Reviewed by: Rees Savidis
What's it about
A young upstart (Lochlyn Munro) makes the mistake of opening a quaint little bed & breakfast in the very house the evil Tooth Fairy once lived in. Everything smells like sunshine and roses until the mans young daughter, visiting for opening weekend, looses her last baby tooth, thus awakening the previous tenant (said Tooth Fairy) from the fiery pits of Hell – or something like that.
Is it good movie?
I was laughed at for liking this film back when it was called Darkness Falls. Now, three years later, Anchor Bay and A-Team mastermind, Stephen J. Cannell have joined forces and delivered another take on the fable of the Tooth Fairy, aptly called: The Tooth Fairy. For those of you who have been waiting three long years for my retort for all the laughing and pointing I endured, here it is; who’s laughing now, bitches! Think what you will about Jonathan Liebesman’s 2003 effort Darkness Falls - at least it goes somewhere.
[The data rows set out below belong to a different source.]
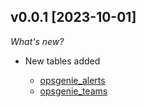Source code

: ## v0.0.1 [2023-10-01]

_What's new?_

- New tables added

  - [opsgenie_alerts](https://hub.steampipe.io/plugins/jplanckeel/opsgenie/tables/opsgenie_alerts)
  - [opsgenie_teams](https://hub.steampipe.io/plugins/jplanckeel/opsgenie/opsgenie_teams)
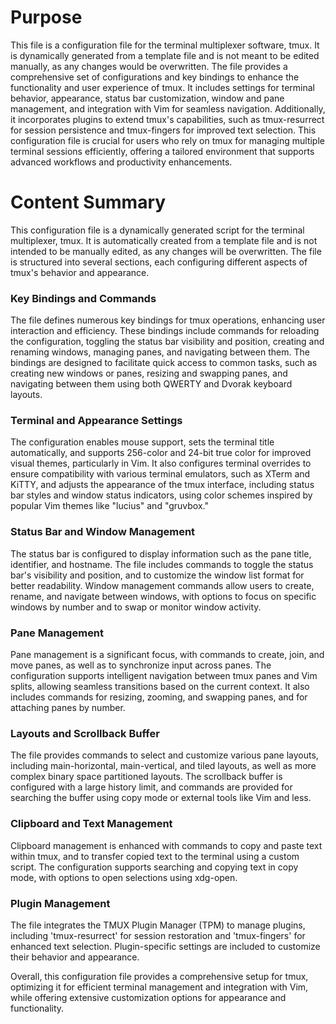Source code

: # Purpose
This file is a configuration file for the terminal multiplexer software, tmux. It is dynamically generated from a template file and is not meant to be edited manually, as any changes would be overwritten. The file provides a comprehensive set of configurations and key bindings to enhance the functionality and user experience of tmux. It includes settings for terminal behavior, appearance, status bar customization, window and pane management, and integration with Vim for seamless navigation. Additionally, it incorporates plugins to extend tmux's capabilities, such as tmux-resurrect for session persistence and tmux-fingers for improved text selection. This configuration file is crucial for users who rely on tmux for managing multiple terminal sessions efficiently, offering a tailored environment that supports advanced workflows and productivity enhancements.
# Content Summary
This configuration file is a dynamically generated script for the terminal multiplexer, tmux. It is automatically created from a template file and is not intended to be manually edited, as any changes will be overwritten. The file is structured into several sections, each configuring different aspects of tmux's behavior and appearance.

### Key Bindings and Commands
The file defines numerous key bindings for tmux operations, enhancing user interaction and efficiency. These bindings include commands for reloading the configuration, toggling the status bar visibility and position, creating and renaming windows, managing panes, and navigating between them. The bindings are designed to facilitate quick access to common tasks, such as creating new windows or panes, resizing and swapping panes, and navigating between them using both QWERTY and Dvorak keyboard layouts.

### Terminal and Appearance Settings
The configuration enables mouse support, sets the terminal title automatically, and supports 256-color and 24-bit true color for improved visual themes, particularly in Vim. It also configures terminal overrides to ensure compatibility with various terminal emulators, such as XTerm and KiTTY, and adjusts the appearance of the tmux interface, including status bar styles and window status indicators, using color schemes inspired by popular Vim themes like "lucius" and "gruvbox."

### Status Bar and Window Management
The status bar is configured to display information such as the pane title, identifier, and hostname. The file includes commands to toggle the status bar's visibility and position, and to customize the window list format for better readability. Window management commands allow users to create, rename, and navigate between windows, with options to focus on specific windows by number and to swap or monitor window activity.

### Pane Management
Pane management is a significant focus, with commands to create, join, and move panes, as well as to synchronize input across panes. The configuration supports intelligent navigation between tmux panes and Vim splits, allowing seamless transitions based on the current context. It also includes commands for resizing, zooming, and swapping panes, and for attaching panes by number.

### Layouts and Scrollback Buffer
The file provides commands to select and customize various pane layouts, including main-horizontal, main-vertical, and tiled layouts, as well as more complex binary space partitioned layouts. The scrollback buffer is configured with a large history limit, and commands are provided for searching the buffer using copy mode or external tools like Vim and less.

### Clipboard and Text Management
Clipboard management is enhanced with commands to copy and paste text within tmux, and to transfer copied text to the terminal using a custom script. The configuration supports searching and copying text in copy mode, with options to open selections using xdg-open.

### Plugin Management
The file integrates the TMUX Plugin Manager (TPM) to manage plugins, including 'tmux-resurrect' for session restoration and 'tmux-fingers' for enhanced text selection. Plugin-specific settings are included to customize their behavior and appearance.

Overall, this configuration file provides a comprehensive setup for tmux, optimizing it for efficient terminal management and integration with Vim, while offering extensive customization options for appearance and functionality.
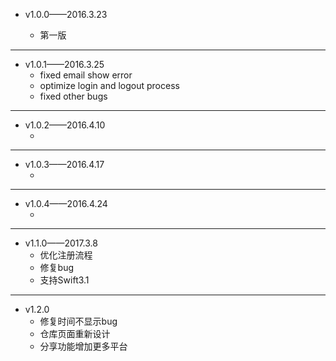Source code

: 


* v1.0.0——2016.3.23

  * 第一版
***
* v1.0.1——2016.3.25
  - fixed email show error
  - optimize login and logout process
  - fixed other bugs
***
* v1.0.2——2016.4.10
  * ​
***
* v1.0.3——2016.4.17
  * ​
***
* v1.0.4——2016.4.24
  * ​
***
* v1.1.0——2017.3.8
  * 优化注册流程
  * 修复bug
  * 支持Swift3.1
***

* v1.2.0
  * 修复时间不显示bug
  * 仓库页面重新设计
  * 分享功能增加更多平台



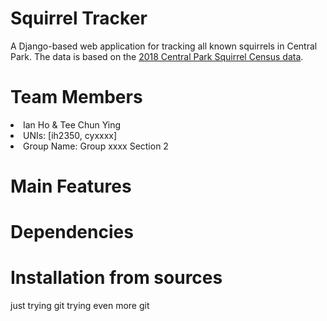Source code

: # Squirrel Tracker
A Django-based web application for tracking all known squirrels in Central Park. The data is based on the <a href="https://data.cityofnewyork.us/Environment/2018-Central-Park-Squirrel-Census-Squirrel-Data/vfnx-vebw">2018 Central Park Squirrel Census data</a>. 

# Team Members
<li>Ian Ho & Tee Chun Ying
<li>UNIs: [ih2350, cyxxxx]
<li>Group Name: Group xxxx Section 2

# Main Features

# Dependencies

# Installation from sources



just trying git
trying even more git


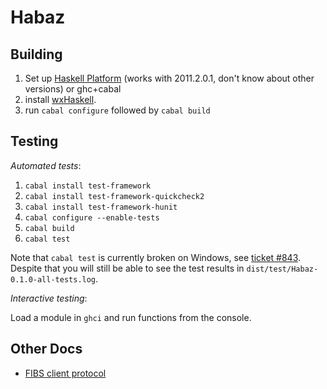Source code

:Habaz
=====

Building
--------

1. Set up [Haskell Platform](http://hackage.haskell.org/platform/) (works with 2011.2.0.1, don't know about other versions) or ghc+cabal
2. install [wxHaskell](http://haskell.org/haskellwiki/WxHaskell/Building).
3. run `cabal configure` followed by `cabal build`

Testing
-------

_Automated tests_: 

1. `cabal install test-framework`
2. `cabal install test-framework-quickcheck2`
3. `cabal install test-framework-hunit`
4. `cabal configure --enable-tests`
5. `cabal build`
6. `cabal test` 

Note that `cabal test` is currently broken on Windows, see [ticket #843](http://hackage.haskell.org/trac/hackage/ticket/843). Despite that you will still be able to see the test results in `dist/test/Habaz-0.1.0-all-tests.log`.

_Interactive testing_: 

Load a module in `ghci` and run functions from the console. 

Other Docs
----------

* [FIBS client protocol](http://www.fibs.com/fibs_interface.html)

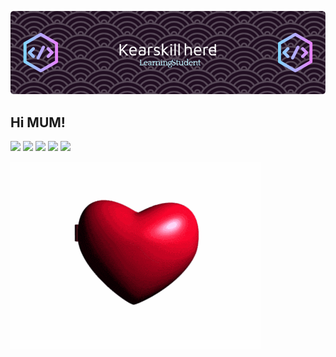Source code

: ![Header](./header.png)

## Hi MUM!
![](http://github-profile-summary-cards.vercel.app/api/cards/profile-details?username=Kearskill&theme=algolia)
![](http://github-profile-summary-cards.vercel.app/api/cards/repos-per-language?username=Kearskill&theme=algolia)
![](http://github-profile-summary-cards.vercel.app/api/cards/most-commit-language?username=Kearskill&theme=algolia)
![](http://github-profile-summary-cards.vercel.app/api/cards/stats?username=Kearskill&theme=algolia)
![](http://github-profile-summary-cards.vercel.app/api/cards/productive-time?username=Kearskill&theme=algolia&utcOffset=8)

![](./citlali-citlali-my-beloved.gif)
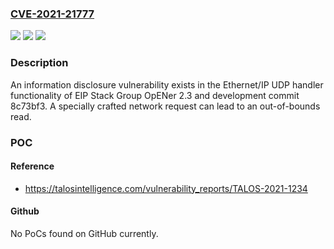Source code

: ### [CVE-2021-21777](https://cve.mitre.org/cgi-bin/cvename.cgi?name=CVE-2021-21777)
![](https://img.shields.io/static/v1?label=Product&message=EIP%20Stack%20Group&color=blue)
![](https://img.shields.io/static/v1?label=Version&message=EIP%20Stack%20Group%20OpENer%202.3%20%2CEIP%20Stack%20Group%20OpENer%20development%20commit%208c73bf3%20&color=brightgreen)
![](https://img.shields.io/static/v1?label=Vulnerability&message=out%20of%20bounds%20read&color=brightgreen)

### Description

An information disclosure vulnerability exists in the Ethernet/IP UDP handler functionality of EIP Stack Group OpENer 2.3 and development commit 8c73bf3. A specially crafted network request can lead to an out-of-bounds read.

### POC

#### Reference
- https://talosintelligence.com/vulnerability_reports/TALOS-2021-1234

#### Github
No PoCs found on GitHub currently.

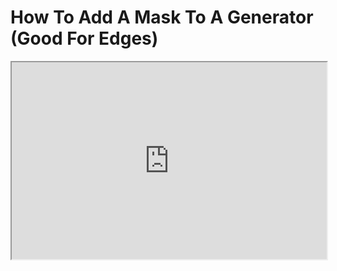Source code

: # How To Add A Mask To A Generator (Good For Edges)

<div style="position: relative; padding-bottom: 62.5%; height: 0;"><iframe style="position: absolute; top: 0; left: 0; width: 100%; height: 100%;" src="https://www.loom.com/embed/454a655426df432f8377923b379cba24" allowfullscreen="allowfullscreen" webkitallowfullscreen="webkitallowfullscreen" mozallowfullscreen="mozallowfullscreen"></iframe></div>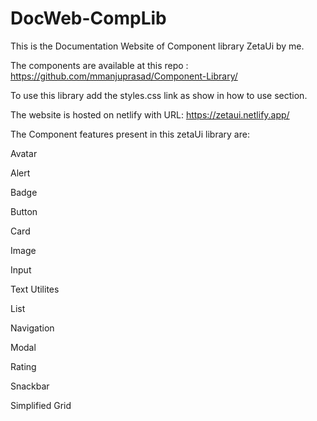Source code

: # DocWeb-CompLib

This is the Documentation Website of Component library ZetaUi by me.

The components are available at this repo : https://github.com/mmanjuprasad/Component-Library/

To use this library add the styles.css link as show in how to use section.

The website is hosted on netlify with URL: https://zetaui.netlify.app/

The Component features present in this zetaUi library are:

Avatar

Alert

Badge

Button

Card

Image

Input

Text Utilites

List

Navigation

Modal

Rating

Snackbar

Simplified Grid

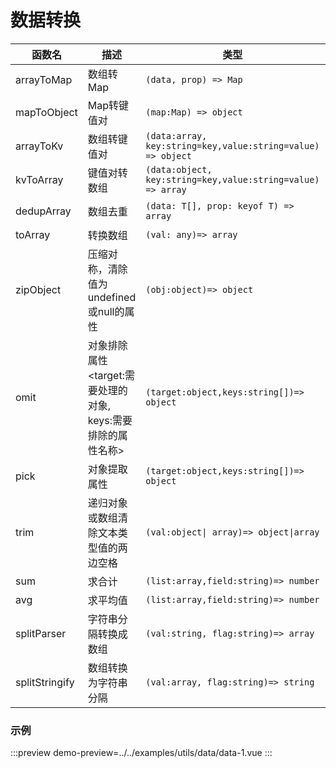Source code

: # 数据转换




| 函数名         | 描述                                                              | 类型                                                        | 参数                                   | 返回值        |
| -------------- | ----------------------------------------------------------------- | ----------------------------------------------------------- | -------------------------------------- | ------------- |
| arrayToMap     | 数组转Map                                                         | `(data, prop) => Map`                                       | (data:array, prop:any)                 | Map           |
| mapToObject    | Map转键值对                                                       | `(map:Map) => object  `                                     | (map:Map )                             | object        |
| arrayToKv      | 数组转键值对                                                      | `(data:array, key:string=key,value:string=value) => object` | (data:array, key:string,value:string)  | object        |
| kvToArray      | 键值对转数组                                                      | `(data:object, key:string=key,value:string=value) => array` | (data:object, key:string,value:string) | array         |
| dedupArray     | 数组去重                                                          | `(data: T[], prop: keyof T) => array`                       | (data: T[], prop: keyof T)             | array         |
| toArray        | 转换数组                                                          | `(val: any)=> array`                                        | (val:any)                              | array         |
| zipObject      | 压缩对称，清除值为undefined或null的属性                           | `(obj:object)=> object`                                     | (obj:any)                              | object        |
| omit           | 对象排除属性     <target:需要处理的对象, keys:需要排除的属性名称> | `(target:object,keys:string[])=> object`                    | (target, keys)                         | object        |
| pick           | 对象提取属性                                                      | `(target:object,keys:string[])=> object`                    | (target, keys)                         | object        |
| trim           | 递归对象或数组清除文本类型值的两边空格                            | `(val:object\| array)=> object\|array`                      | (val:object  \| array)                 | object\|array |
| sum            | 求合计                                                            | `(list:array,field:string)=> number`                        | (list,field)                           | number        |
| avg            | 求平均值                                                          | `(list:array,field:string)=> number`                        | (list,field)                           | number        |
| splitParser    | 字符串分隔转换成数组                                              | `(val:string, flag:string)=> array`                         | (val:string, flag<','>:string)         | array         |
| splitStringify | 数组转换为字符串分隔                                              | `(val:array, flag:string)=> string`                         | (val:array, flag<','>:string)          | string        |


### 示例

:::preview
demo-preview=../../examples/utils/data/data-1.vue
:::

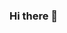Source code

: ### Hi there 👋

<!--
**wangqihanginthesky/wangqihanginthesky** is a ✨ _special_ ✨ repository because its `README.md` (this file) appears on your GitHub profile.
**[![Anurag's github stats](https://github-readme-stats.vercel.app/api?username=anuraghazra)](https://github.com/anuraghazra/github-readme-stats)**

Here are some ideas to get you started:

- 🔭 I’m currently working on ...
- 🌱 I’m currently learning ...
- 👯 I’m looking to collaborate on ...
- 🤔 I’m looking for help with ...
- 💬 Ask me about ...
- 📫 How to reach me: ...
- 😄 Pronouns: ...
- ⚡ Fun fact: ...
-->

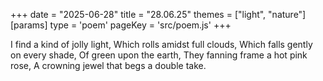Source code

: +++
date = "2025-06-28"
title = "28.06.25"
themes = ["light", "nature"]
[params]
  type = 'poem'
  pageKey = 'src/poem.js'
+++

I find a kind of jolly light,
Which rolls amidst full clouds,
Which falls gently on every shade,
Of green upon the earth,
They fanning frame a hot pink rose,
A crowning jewel that begs a double take.
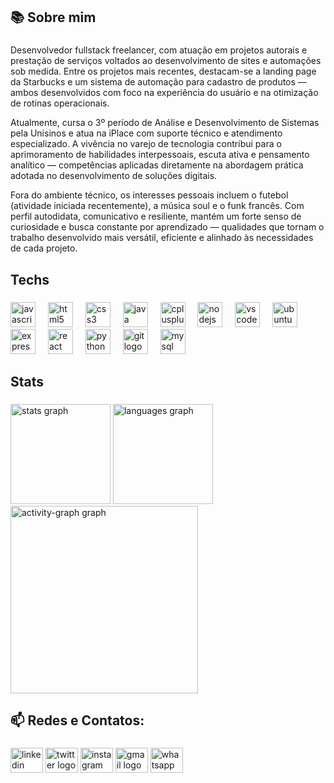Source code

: <h2 align="left">📚 Sobre mim</h2>


###

<p align="left">
Desenvolvedor fullstack freelancer, com atuação em projetos autorais e prestação de serviços voltados ao desenvolvimento de sites e automações sob medida. Entre os projetos mais recentes, destacam-se a landing page da Starbucks e um sistema de automação para cadastro de produtos — ambos desenvolvidos com foco na experiência do usuário e na otimização de rotinas operacionais.

Atualmente, cursa o 3º período de Análise e Desenvolvimento de Sistemas pela Unisinos e atua na iPlace com suporte técnico e atendimento especializado. A vivência no varejo de tecnologia contribui para o aprimoramento de habilidades interpessoais, escuta ativa e pensamento analítico — competências aplicadas diretamente na abordagem prática adotada no desenvolvimento de soluções digitais.

Fora do ambiente técnico, os interesses pessoais incluem o futebol (atividade iniciada recentemente), a música soul e o funk francês. Com perfil autodidata, comunicativo e resiliente, mantém um forte senso de curiosidade e busca constante por aprendizado — qualidades que tornam o trabalho desenvolvido mais versátil, eficiente e alinhado às necessidades de cada projeto.
</p>


###

<h2 align="left">Techs</h2>

###

<div align="left">
  <img src="https://skillicons.dev/icons?i=js" height="40" alt="javascript logo"  />
  <img width="12" />
  <img src="https://skillicons.dev/icons?i=html" height="40" alt="html5 logo"  />
  <img width="12" />
  <img src="https://skillicons.dev/icons?i=css" height="40" alt="css3 logo"  />
  <img width="12" />
  <img src="https://skillicons.dev/icons?i=java" height="40" alt="java logo"  />
  <img width="12" />
  <img src="https://skillicons.dev/icons?i=cpp" height="40" alt="cplusplus logo"  />
  <img width="12" />
  <img src="https://skillicons.dev/icons?i=nodejs" height="40" alt="nodejs logo"  />
  <img width="12" />
  <img src="https://skillicons.dev/icons?i=vscode" height="40" alt="vscode logo"  />
  <img width="12" />
  <img src="https://cdn.simpleicons.org/ubuntu/E95420" height="40" alt="ubuntu logo"  />
  <img width="12" />
  <img src="https://skillicons.dev/icons?i=express" height="40" alt="express logo"  />
  <img width="12" />
  <img src="https://skillicons.dev/icons?i=react" height="40" alt="react logo"  />
  <img width="12" />
  <img src="https://cdn.jsdelivr.net/gh/devicons/devicon/icons/python/python-original.svg" height="40" alt="python logo"  />
  <img width="12" />
  <img src="https://cdn.simpleicons.org/git/F05032" height="40" alt="git logo"  />
  <img width="12" />
  <img src="https://skillicons.dev/icons?i=mysql" height="40" alt="mysql logo"  />
</div>

###

<h2 align="left">Stats</h2>

###

<div align="left"> 
  <img src="https://github-readme-stats.vercel.app/api?username=odevmath&hide_title=false&hide_rank=false&show_icons=true&include_all_commits=true&count_private=true&disable_animations=false&theme=gotham&locale=en&hide_border=false&order=1" height="160" alt="stats graph"  />
  <img src="https://github-readme-stats.vercel.app/api/top-langs?username=odevmath&locale=en&hide_title=false&layout=compact&card_width=320&langs_count=6&theme=gotham&hide_border=false&order=2" height="160" alt="languages graph"  />
  <img src="https://github-readme-activity-graph.vercel.app/graph?username=odevmath&radius=16&theme=gotham&area=true&order=5" height="300" alt="activity-graph graph"  />
</div>

###

<h2 align="left">📫 Redes e Contatos:</h2>

###

<div align="left">
  <a href="https://www.linkedin.com/in/odevmath/" target="_blank" style="text-decoration: none;">
    <img src="https://raw.githubusercontent.com/maurodesouza/profile-readme-generator/master/src/assets/icons/social/linkedin/default.svg" width="52" height="40" alt="linkedin logo" />
  </a>
  <a href="https://x.com/o_devmath" target="_blank" style="text-decoration: none;">
    <img src="https://raw.githubusercontent.com/maurodesouza/profile-readme-generator/master/src/assets/icons/social/twitter/default.svg" width="52" height="40" alt="twitter logo" />
  </a>
  <a href="https://www.instagram.com/_imath/" target="_blank" style="text-decoration: none;">
    <img src="https://raw.githubusercontent.com/maurodesouza/profile-readme-generator/master/src/assets/icons/social/instagram/default.svg" width="52" height="40" alt="instagram logo" />
  </a>
  <a href="mailto:matheusraimundosantos@gmail.com" target="_blank" style="text-decoration: none;">
    <img src="https://raw.githubusercontent.com/maurodesouza/profile-readme-generator/master/src/assets/icons/social/gmail/default.svg" width="52" height="40" alt="gmail logo" />
  </a>
  <a href="https://wa.me/+5551992639881" target="_blank" style="text-decoration: none;">
    <img src="https://raw.githubusercontent.com/maurodesouza/profile-readme-generator/master/src/assets/icons/social/whatsapp/default.svg" width="52" height="40" alt="whatsapp logo" />
  </a>
</div>

###

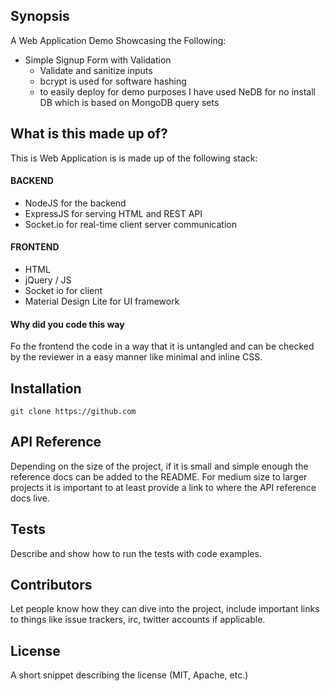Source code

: ## Synopsis

A Web Application Demo Showcasing the Following:
* Simple Signup Form with Validation
    * Validate and sanitize inputs
    * bcrypt is used for software hashing
    * to easily deploy for demo purposes I have used NeDB for no install DB which is based on MongoDB query sets  

## What is this made up of?

This is Web Application is is made up of the following stack:

#### BACKEND
+ NodeJS for the backend
+ ExpressJS for serving HTML and REST API
+ Socket.io for real-time client server communication

#### FRONTEND
+ HTML
+ jQuery / JS
+ Socket io for client
+ Material Design Lite for UI framework


#### Why did you code this way

Fo the frontend the code in a way that it is untangled and can be checked by the reviewer in a easy manner like minimal and inline CSS.


## Installation

`git clone https://github.com`  

## API Reference

Depending on the size of the project, if it is small and simple enough the reference docs can be added to the README. For medium size to larger projects it is important to at least provide a link to where the API reference docs live.

## Tests

Describe and show how to run the tests with code examples.

## Contributors

Let people know how they can dive into the project, include important links to things like issue trackers, irc, twitter accounts if applicable.

## License

A short snippet describing the license (MIT, Apache, etc.)
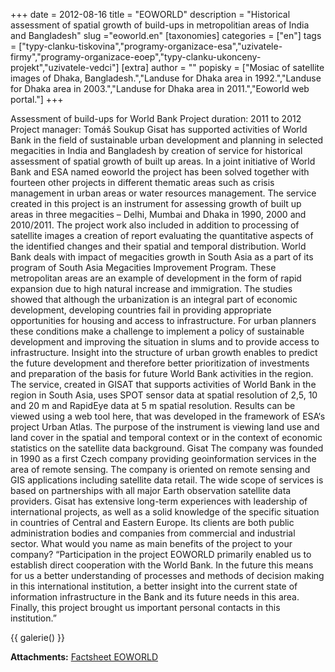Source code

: +++
date = 2012-08-16
title = "EOWORLD"
description = "Historical assessment of spatial growth of build-ups in metropolitian areas of India and Bangladesh"
slug ="eoworld.en"
[taxonomies]
categories = ["en"]
tags = ["typy-clanku-tiskovina","programy-organizace-esa","uzivatele-firmy","programy-organizace-eoep","typy-clanku-ukonceny-projekt","uzivatele-vedci"]
[extra]
author = ""
popisky = ["Mosiac of satellite images of Dhaka, Bangladesh.","Landuse for Dhaka area in 1992.","Landuse for Dhaka area in 2003.","Landuse for Dhaka area in 2011.","Eoworld web portal."]
+++

Assessment of build-ups for World Bank Project duration: 2011 to 2012 Project manager: Tomáš Soukup Gisat has supported activities of World Bank in the field of sustainable urban development and planning in selected megacities in India and Bangladesh by creation of service for historical assessment of spatial growth of built up areas. In a joint initiative of World Bank and ESA named eoworld the project has been solved together with fourteen other projects in different thematic areas such as crisis management in urban areas or water resources management. The service created in this project is an instrument for assessing growth of built up areas in three megacities – Delhi, Mumbai and Dhaka in 1990, 2000 and 2010/2011. The project work also included in addition to processing of satellite images a creation of report evaluating the quantitative aspects of the identified changes and their spatial and temporal distribution. World Bank deals with impact of megacities growth in South Asia as a part of its program of South Asia Megacities Improvement Program. These metropolitan areas are an example of development in the form of rapid expansion due to high natural increase and immigration. The studies showed that although the urbanization is an integral part of economic development, developing countries fail in providing appropriate opportunities for housing and access to infrastructure. For urban planners these conditions make a challenge to implement a policy of sustainable development and improving the situation in slums and to provide access to infrastructure. Insight into the structure of urban growth enables to predict the future development and therefore better prioritization of investments and preparation of the basis for future World Bank activities in the region. The service, created in GISAT that supports activities of World Bank in the region in South Asia, uses SPOT sensor data at spatial resolution of 2,5, 10 and 20 m and RapidEye data at 5 m spatial resolution. Results can be viewed using a web tool here, that was developed in the framework of ESA‘s project Urban Atlas. The purpose of the instrument is viewing land use and land cover in the spatial and temporal context or in the context of economic statistics on the satellite data background. Gisat The company was founded in 1990 as a first Czech company providing geoinformation services in the area of remote sensing. The company is oriented on remote sensing and GIS applications including satellite data retail. The wide scope of services is based on partnerships with all major Earth observation satellite data providers. Gisat has extensive long-term experiences with leadership of international projects, as well as a solid knowledge of the specific situation in countries of Central and Eastern Europe. Its clients are both public administration bodies and companies from commercial and industrial sector. What would you name as main benefits of the project to your company? “Participation in the project EOWORLD primarily enabled us to establish direct cooperation with the World Bank. In the future this means for us a better understanding of processes and methods of decision making in this international institution, a better insight into the current state of information infrastructure in the Bank and its future needs in this area. Finally, this project brought us important personal contacts in this institution.”

{{ galerie() }}

**Attachments:**
[Factsheet EOWORLD]

[Factsheet EOWORLD]: csofactsheets-eoworld-web.pdf
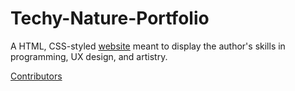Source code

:# Techy-Nature-Portfolio
A HTML, CSS-styled [website](https://techy-nature.github.io/Techy-Nature-Portfolio/Jae-R-Portfolio/home) meant to display the author's skills in programming, UX design, and artistry.

[Contributors](https://github.com/Techy-Nature/Techy-Nature-Portfolio/graphs/contributors)

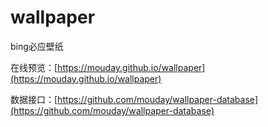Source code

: # wallpaper

bing必应壁纸

在线预览：[https://mouday.github.io/wallpaper](https://mouday.github.io/wallpaper)

数据接口：[https://github.com/mouday/wallpaper-database](https://github.com/mouday/wallpaper-database)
That’s the main problem I had with The Tooth Fairy; it’s so damned meandering and melodramatic, that for the most part, I felt as though I could have been watching an episode of 7th Heaven. Now I don’t need machine-gun fights or Tie-Fighters to pop my boner, but for the love of God could you at least kill someone…something…anything within the first hour? Jesus, I don’t mean to be a dick here, but this was supposed to be a horror film right? So why should I give a shit if dingleberries gets him B&B up and running in time for opening weekend? Or what about the retarded subplot concerning a pair of rednecks berating Lochlyn Munro’s estranged wife that does nothing but set-up the fact that these two clichéd throwbacks will, sooner or later (unfortunately its later), end up as fodder for The Tooth Fairy. Everything about The Tooth Fairy that was supposed to matter to me didn’t. I could not come to care about these people one bit. I just wanted them all to die - the more horrible the better.
Seems to me that Anchor Bay might be trying to take a page out of the old Full Moon handbook of “market saturation” or: throw as much shit against the wall and see what sticks! Unfortunately what Full Moon had going for it was, a: The VHS boom of the late 80’s early 90’s and, b; They were the only ones putting this shit out – they had the direct-to-video market sew-up. Nowadays every major studio has a special “video arm” set up to produce million-dollar horror-quickies; problem is, none of them are any good. When was the last time you saw a direct-to-video horror flick that got your juices flowing? Personally, I think it might have been Tremors 2 – and that was a long time ago. Jesus, Charles Band must be spinning in his grave…and he isn’t even dead yet!
Video / Audio
VIDEO: Anchor Bay delivers another bang-up video transfer here. The 1.78:1 anamorphic transfer displays deep, impenetrable blacks and eye-popping colors.
AUDIO: Even shitty movies can sound great and The Tooth Fairy in no exception. The 5.1 Dolby Digital track on this sucker rocks.
The extras on this DVD are about as standard as they come: featurette, commentary, trailer. Here’s the (more detailed) list:
Hatchet Job: The Making of The Tooth Fairy: Ah yes, the “making of” fluff piece. Talking heads, pimping their shit as if they’re revolutionizing the genre, while clips from the film flash across the screen – breathtaking – ly – bad.
Tales of The Tooth Fairy: Cast and crew talk about their own experiences with the Tooth Fairy fable. I get what they’re going for here…but it’s still rather stupid.
Audio commentary with Director Chuck Bowman, Producer Stephen J. Cannell and star Jesse Hutch: The running theme of “mediocre at best” continues here as the three listed individuals do their damnedest to put me to sleep. Commentary’s always work better when you actually like the film in question.
The rest of the disc is rounded out with trailers for a small stack of other recent Anchor Bay turd-fests including: The Garden, Demon Hunter and Room 6.
If you need to get your Tooth Fairy on, I’ve got two words for you: Darkness. Falls. See it again, for the first time.